**ASSIGNMENT**. Scan the records below, and wherever a line has the word "simple", pull it out.

(Dataset excerpts)
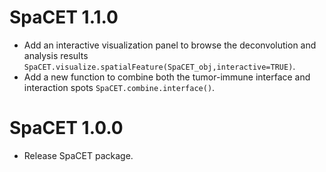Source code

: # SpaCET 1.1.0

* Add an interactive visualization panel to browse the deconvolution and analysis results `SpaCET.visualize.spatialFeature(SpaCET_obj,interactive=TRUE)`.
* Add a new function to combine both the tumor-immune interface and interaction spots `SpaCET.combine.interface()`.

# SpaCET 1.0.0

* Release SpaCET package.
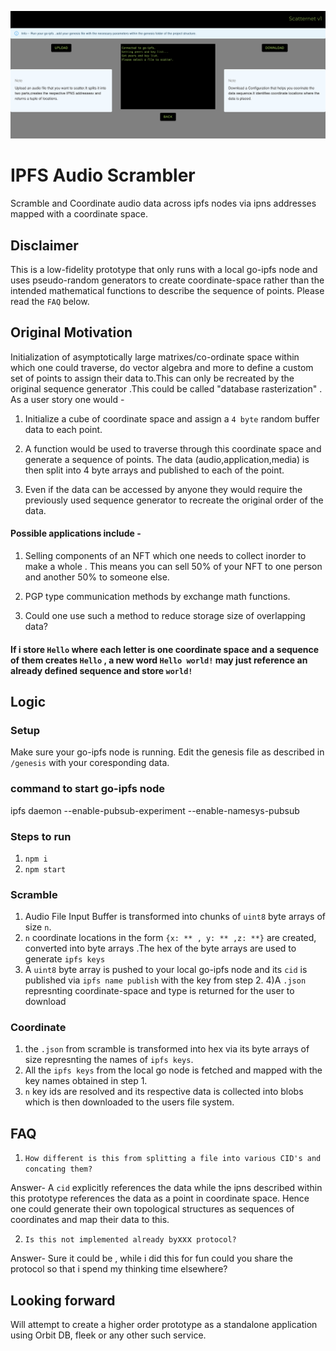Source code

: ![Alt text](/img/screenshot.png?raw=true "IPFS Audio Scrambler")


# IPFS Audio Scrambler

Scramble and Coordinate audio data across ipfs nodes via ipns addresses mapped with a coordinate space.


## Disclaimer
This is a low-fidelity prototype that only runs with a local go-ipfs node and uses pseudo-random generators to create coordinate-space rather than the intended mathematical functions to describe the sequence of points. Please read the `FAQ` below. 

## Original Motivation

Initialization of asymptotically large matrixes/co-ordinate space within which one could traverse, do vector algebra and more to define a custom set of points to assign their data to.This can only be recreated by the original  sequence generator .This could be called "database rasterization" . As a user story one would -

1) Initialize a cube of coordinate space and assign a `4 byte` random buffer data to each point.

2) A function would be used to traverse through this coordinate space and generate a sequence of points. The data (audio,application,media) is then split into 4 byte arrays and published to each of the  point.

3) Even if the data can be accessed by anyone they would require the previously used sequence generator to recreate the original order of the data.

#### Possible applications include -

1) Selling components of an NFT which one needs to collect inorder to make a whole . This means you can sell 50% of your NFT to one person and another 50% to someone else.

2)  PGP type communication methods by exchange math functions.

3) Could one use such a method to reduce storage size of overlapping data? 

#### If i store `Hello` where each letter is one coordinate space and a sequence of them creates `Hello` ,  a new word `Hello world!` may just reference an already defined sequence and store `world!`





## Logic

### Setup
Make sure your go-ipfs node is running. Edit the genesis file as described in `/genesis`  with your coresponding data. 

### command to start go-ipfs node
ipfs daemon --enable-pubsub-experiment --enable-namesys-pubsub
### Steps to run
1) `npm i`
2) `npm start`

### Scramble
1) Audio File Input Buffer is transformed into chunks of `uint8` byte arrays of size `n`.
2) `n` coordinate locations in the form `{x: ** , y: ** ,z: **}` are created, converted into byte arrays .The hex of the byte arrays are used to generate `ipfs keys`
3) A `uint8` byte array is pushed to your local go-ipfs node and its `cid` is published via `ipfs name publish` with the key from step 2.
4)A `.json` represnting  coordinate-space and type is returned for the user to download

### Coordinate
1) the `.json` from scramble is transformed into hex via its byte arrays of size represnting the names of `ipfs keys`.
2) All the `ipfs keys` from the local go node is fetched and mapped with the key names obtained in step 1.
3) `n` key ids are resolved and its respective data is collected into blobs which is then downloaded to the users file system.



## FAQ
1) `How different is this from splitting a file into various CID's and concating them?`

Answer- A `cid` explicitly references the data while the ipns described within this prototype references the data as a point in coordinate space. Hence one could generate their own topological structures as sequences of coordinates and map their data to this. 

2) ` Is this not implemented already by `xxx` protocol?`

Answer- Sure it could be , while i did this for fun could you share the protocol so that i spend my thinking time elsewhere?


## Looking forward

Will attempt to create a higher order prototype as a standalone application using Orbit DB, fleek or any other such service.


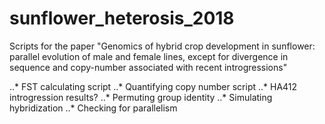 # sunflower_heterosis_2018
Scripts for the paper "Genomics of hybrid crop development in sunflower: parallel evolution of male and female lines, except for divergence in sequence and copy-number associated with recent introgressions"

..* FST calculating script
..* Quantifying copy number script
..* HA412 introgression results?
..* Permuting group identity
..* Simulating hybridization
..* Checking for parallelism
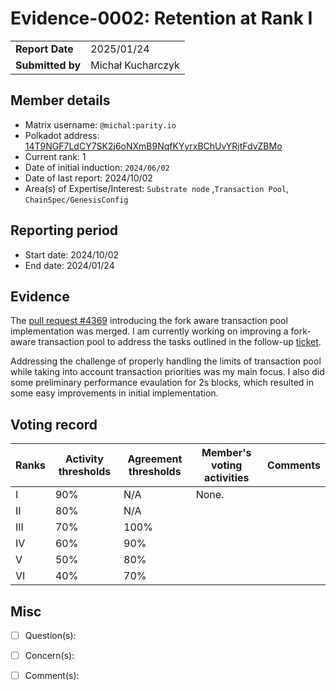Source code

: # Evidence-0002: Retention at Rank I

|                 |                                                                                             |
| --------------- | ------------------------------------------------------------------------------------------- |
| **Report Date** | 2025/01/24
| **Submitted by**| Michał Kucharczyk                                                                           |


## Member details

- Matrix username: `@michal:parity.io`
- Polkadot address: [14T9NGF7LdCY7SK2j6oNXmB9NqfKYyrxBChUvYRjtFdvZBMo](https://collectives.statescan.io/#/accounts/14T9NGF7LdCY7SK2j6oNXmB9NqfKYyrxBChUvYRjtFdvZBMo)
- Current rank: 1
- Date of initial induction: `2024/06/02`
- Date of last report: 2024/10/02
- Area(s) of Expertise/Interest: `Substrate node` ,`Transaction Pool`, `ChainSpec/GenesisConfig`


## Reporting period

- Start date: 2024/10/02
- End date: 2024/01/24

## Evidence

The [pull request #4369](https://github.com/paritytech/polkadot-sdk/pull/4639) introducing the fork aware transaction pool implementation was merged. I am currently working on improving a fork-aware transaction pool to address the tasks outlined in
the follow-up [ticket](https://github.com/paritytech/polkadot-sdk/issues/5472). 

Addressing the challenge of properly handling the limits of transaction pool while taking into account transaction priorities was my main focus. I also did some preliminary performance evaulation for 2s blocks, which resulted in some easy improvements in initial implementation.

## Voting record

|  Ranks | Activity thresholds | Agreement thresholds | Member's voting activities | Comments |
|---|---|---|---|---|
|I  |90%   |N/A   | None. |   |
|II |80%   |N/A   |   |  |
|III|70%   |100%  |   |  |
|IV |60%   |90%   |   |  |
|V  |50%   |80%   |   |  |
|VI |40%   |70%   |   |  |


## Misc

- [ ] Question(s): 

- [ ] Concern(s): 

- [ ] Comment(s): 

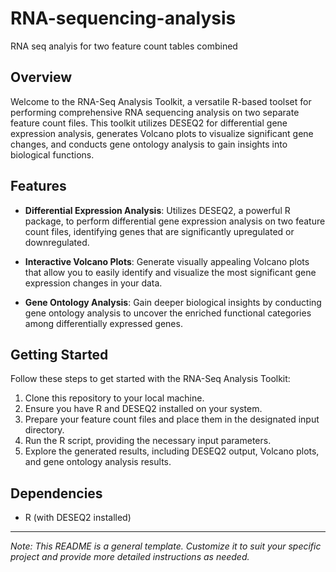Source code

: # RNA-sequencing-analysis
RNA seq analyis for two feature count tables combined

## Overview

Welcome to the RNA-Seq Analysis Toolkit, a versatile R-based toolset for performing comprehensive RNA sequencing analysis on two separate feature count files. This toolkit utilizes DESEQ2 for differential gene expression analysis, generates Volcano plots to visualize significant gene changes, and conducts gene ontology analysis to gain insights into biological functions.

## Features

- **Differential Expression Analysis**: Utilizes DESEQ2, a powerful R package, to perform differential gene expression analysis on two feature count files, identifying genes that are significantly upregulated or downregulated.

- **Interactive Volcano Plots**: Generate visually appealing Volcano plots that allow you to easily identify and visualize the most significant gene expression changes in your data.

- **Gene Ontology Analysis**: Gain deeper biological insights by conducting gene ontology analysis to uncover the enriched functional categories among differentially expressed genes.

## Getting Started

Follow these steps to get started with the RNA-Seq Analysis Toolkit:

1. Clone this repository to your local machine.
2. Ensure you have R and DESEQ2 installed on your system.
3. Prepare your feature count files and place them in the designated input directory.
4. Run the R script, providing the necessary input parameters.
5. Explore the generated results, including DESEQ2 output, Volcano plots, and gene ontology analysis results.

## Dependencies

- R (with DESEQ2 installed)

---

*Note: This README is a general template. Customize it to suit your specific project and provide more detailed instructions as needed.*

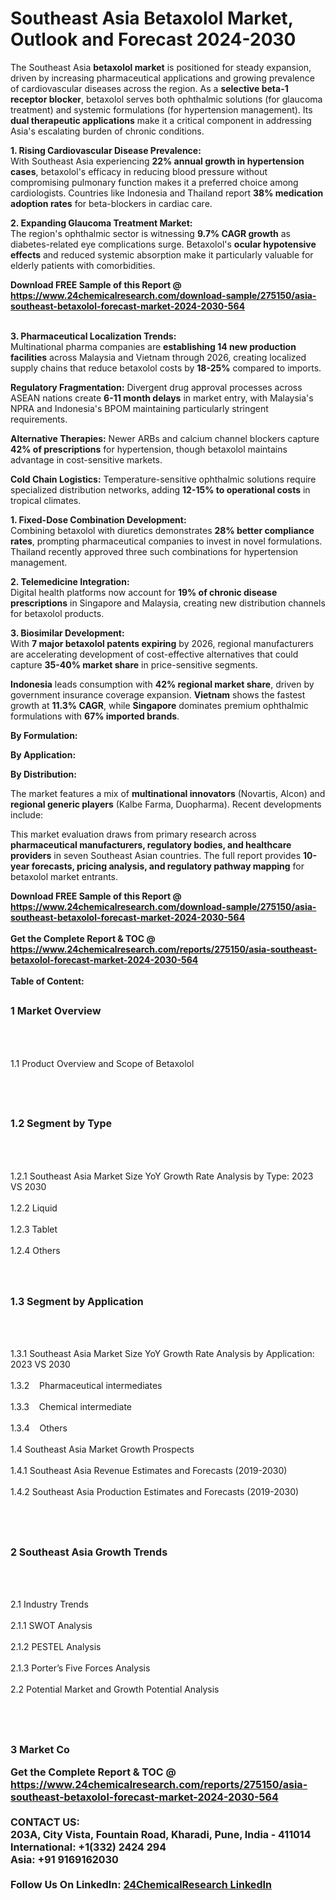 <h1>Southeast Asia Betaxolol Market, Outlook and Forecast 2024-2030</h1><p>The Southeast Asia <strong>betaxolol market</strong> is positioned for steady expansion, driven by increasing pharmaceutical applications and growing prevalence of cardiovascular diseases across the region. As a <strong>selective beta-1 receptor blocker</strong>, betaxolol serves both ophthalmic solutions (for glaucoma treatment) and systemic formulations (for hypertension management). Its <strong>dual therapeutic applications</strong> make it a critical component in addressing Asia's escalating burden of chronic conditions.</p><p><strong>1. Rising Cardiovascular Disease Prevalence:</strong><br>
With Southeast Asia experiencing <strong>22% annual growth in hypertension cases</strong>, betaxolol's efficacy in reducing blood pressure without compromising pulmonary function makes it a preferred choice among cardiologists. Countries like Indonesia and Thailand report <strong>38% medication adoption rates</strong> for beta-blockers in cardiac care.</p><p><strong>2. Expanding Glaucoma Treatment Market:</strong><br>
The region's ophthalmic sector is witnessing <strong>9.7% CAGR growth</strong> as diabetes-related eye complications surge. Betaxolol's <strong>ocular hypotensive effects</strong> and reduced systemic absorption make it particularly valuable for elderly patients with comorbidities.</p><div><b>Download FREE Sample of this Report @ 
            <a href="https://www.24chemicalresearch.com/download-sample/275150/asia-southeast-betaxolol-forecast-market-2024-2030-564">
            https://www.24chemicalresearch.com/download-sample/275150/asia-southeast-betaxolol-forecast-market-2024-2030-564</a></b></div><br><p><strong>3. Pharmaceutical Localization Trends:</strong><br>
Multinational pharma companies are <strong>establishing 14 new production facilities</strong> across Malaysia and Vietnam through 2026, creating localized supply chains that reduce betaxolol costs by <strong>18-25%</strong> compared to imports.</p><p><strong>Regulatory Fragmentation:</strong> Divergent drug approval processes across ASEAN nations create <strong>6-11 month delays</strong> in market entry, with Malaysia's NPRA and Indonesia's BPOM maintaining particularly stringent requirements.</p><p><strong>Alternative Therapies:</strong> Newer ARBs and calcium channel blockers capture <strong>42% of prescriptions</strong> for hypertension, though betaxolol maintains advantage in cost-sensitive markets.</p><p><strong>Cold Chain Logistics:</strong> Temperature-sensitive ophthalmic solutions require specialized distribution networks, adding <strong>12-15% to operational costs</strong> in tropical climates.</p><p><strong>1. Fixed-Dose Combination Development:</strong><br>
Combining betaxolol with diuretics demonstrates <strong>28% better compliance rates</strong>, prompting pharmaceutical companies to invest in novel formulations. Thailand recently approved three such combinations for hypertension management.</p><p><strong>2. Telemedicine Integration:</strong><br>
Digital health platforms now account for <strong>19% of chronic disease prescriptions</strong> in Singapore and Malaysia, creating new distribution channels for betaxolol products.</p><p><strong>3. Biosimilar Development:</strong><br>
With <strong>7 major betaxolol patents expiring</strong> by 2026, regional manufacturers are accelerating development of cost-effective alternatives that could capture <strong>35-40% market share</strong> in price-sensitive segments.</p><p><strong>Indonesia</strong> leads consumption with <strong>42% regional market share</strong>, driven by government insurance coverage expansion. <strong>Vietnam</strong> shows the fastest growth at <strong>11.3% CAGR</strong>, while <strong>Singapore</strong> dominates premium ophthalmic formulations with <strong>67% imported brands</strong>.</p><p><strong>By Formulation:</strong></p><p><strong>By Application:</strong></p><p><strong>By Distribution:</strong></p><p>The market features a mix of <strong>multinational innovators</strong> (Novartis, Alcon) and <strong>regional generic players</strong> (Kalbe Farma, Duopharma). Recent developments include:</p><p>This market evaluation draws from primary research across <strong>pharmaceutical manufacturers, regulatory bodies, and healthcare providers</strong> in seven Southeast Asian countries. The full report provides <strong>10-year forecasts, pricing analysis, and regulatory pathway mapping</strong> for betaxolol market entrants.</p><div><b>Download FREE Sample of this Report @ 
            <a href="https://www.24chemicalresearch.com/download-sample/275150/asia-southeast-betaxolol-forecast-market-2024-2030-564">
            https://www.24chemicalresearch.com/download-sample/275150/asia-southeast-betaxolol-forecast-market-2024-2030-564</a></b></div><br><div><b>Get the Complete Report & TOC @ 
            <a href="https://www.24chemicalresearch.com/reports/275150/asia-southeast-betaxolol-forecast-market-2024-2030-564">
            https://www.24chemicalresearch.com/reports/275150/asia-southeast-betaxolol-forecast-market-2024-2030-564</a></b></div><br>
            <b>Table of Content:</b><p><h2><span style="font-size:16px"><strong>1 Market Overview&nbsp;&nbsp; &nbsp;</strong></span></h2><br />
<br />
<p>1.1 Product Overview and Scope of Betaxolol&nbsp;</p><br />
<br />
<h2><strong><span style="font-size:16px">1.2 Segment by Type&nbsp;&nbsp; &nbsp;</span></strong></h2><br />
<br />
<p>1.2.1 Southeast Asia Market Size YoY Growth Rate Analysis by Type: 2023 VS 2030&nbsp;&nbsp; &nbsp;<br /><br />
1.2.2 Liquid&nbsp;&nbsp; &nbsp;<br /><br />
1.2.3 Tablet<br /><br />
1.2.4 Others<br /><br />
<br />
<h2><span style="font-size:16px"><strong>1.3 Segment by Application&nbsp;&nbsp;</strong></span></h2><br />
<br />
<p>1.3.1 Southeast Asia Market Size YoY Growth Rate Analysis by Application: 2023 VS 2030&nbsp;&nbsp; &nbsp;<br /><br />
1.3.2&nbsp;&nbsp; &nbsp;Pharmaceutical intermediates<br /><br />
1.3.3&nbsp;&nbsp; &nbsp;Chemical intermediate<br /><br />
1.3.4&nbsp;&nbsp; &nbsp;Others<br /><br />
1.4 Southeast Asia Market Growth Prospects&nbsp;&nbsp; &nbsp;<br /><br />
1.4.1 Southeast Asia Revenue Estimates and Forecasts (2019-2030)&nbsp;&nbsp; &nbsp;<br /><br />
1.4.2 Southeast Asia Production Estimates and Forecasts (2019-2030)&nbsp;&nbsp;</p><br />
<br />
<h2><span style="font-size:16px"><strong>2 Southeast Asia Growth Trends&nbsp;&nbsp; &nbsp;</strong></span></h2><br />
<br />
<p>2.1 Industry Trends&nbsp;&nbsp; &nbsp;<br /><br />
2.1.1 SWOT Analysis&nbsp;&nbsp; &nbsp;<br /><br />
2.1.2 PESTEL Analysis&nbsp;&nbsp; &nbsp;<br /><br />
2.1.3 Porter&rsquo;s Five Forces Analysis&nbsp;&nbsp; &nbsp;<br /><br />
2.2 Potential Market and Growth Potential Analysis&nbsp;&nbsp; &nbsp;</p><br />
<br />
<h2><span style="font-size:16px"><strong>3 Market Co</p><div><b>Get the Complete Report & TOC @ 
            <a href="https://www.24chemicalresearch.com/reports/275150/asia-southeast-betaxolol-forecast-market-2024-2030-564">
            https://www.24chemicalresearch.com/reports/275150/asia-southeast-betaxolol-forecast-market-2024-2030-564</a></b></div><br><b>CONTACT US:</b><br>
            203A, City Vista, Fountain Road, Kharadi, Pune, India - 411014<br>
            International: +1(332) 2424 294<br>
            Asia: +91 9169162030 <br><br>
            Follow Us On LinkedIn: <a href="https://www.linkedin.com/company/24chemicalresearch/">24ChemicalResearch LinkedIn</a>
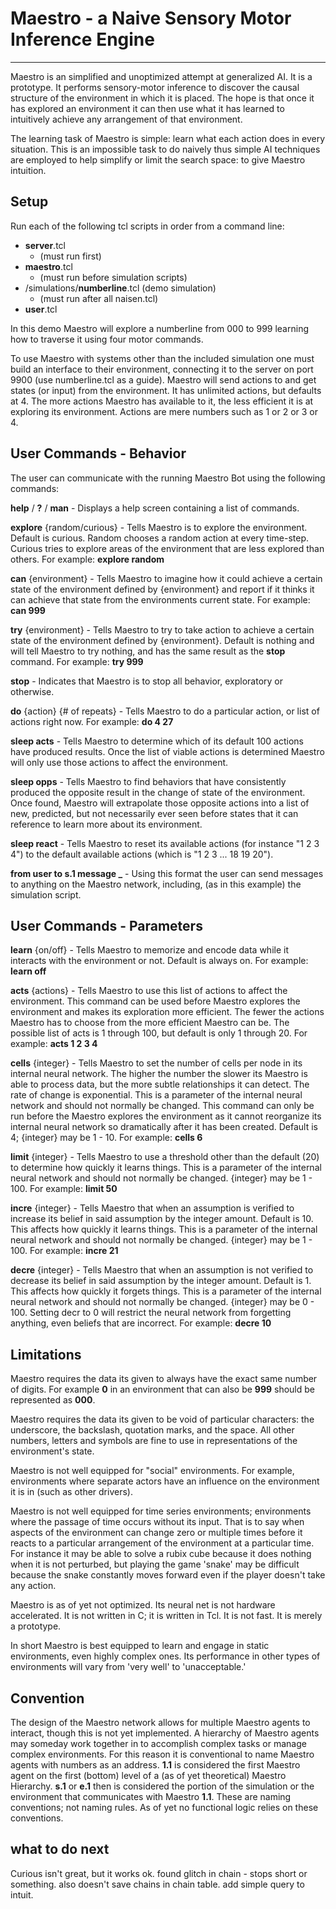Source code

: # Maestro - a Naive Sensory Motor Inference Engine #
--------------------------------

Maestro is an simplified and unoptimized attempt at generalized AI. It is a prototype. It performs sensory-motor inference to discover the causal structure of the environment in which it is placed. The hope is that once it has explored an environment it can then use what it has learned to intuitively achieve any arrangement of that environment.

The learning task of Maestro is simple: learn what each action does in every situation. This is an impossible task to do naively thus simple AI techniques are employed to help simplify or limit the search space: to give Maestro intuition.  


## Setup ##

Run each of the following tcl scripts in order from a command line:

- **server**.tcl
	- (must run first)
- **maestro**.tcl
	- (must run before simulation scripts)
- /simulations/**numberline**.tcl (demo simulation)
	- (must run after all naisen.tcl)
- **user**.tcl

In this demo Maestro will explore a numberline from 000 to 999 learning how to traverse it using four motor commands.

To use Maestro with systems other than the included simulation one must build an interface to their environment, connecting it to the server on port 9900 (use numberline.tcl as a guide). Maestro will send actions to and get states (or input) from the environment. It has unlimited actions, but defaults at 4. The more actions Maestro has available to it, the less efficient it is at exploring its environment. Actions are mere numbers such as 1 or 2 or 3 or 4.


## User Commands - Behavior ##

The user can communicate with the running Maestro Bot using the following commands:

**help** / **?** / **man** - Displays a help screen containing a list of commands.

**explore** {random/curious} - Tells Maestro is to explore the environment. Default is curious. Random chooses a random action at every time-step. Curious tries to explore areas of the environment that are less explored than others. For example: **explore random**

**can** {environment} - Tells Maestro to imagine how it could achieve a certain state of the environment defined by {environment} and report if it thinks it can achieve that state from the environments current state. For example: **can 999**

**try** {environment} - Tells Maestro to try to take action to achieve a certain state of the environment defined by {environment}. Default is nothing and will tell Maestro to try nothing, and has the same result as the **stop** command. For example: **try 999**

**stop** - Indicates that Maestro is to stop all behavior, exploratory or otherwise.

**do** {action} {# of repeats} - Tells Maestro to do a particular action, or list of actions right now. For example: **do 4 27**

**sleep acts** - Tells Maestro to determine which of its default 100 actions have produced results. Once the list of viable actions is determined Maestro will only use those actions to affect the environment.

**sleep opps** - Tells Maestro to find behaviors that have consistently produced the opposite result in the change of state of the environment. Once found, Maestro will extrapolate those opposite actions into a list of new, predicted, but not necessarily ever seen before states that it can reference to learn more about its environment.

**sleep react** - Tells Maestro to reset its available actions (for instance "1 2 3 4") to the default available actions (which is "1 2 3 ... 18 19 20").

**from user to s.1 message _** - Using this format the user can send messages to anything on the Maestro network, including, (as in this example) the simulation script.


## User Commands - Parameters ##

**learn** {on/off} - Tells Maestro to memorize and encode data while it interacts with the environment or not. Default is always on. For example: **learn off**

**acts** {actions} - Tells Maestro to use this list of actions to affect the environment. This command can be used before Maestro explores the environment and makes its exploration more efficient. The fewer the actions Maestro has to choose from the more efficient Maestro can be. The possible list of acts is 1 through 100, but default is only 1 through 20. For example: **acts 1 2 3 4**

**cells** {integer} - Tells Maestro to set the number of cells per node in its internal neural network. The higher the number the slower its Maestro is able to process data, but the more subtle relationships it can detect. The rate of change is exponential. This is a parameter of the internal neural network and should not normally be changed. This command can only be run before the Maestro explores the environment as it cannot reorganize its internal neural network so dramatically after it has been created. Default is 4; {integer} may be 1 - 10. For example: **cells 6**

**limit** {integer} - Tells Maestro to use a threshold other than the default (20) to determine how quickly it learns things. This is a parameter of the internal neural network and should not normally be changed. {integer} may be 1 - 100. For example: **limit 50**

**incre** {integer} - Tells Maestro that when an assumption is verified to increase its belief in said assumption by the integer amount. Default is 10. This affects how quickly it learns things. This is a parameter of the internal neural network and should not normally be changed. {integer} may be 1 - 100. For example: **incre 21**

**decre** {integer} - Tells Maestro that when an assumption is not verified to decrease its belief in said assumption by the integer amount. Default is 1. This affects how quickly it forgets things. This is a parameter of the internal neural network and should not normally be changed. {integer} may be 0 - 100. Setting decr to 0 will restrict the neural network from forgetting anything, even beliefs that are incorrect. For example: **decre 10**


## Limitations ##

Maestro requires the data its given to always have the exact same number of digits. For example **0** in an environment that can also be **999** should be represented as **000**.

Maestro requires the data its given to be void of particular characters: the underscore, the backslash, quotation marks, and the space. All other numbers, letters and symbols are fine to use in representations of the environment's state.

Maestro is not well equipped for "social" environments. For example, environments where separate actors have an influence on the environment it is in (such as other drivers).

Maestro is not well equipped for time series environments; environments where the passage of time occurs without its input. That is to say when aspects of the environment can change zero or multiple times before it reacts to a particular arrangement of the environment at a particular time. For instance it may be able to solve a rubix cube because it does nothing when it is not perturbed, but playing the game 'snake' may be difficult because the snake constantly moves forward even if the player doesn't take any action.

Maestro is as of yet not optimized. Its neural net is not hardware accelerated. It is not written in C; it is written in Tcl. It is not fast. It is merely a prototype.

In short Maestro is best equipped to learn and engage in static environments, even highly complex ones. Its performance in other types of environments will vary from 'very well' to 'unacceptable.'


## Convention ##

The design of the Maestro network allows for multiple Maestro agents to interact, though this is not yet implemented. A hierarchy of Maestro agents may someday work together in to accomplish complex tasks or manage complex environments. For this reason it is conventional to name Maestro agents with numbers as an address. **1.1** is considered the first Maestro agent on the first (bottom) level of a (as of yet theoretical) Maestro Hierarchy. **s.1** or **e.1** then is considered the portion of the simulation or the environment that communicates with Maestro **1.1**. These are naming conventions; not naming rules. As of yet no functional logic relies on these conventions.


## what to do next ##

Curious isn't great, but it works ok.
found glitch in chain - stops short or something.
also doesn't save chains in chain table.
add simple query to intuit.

**EXERCISE OUTPUT**.
The learning task of Maestro is simple: learn what each action does in every situation. This is an impossible task to do naively thus simple AI techniques are employed to help simplify or limit the search space: to give Maestro intuition.  
add simple query to intuit.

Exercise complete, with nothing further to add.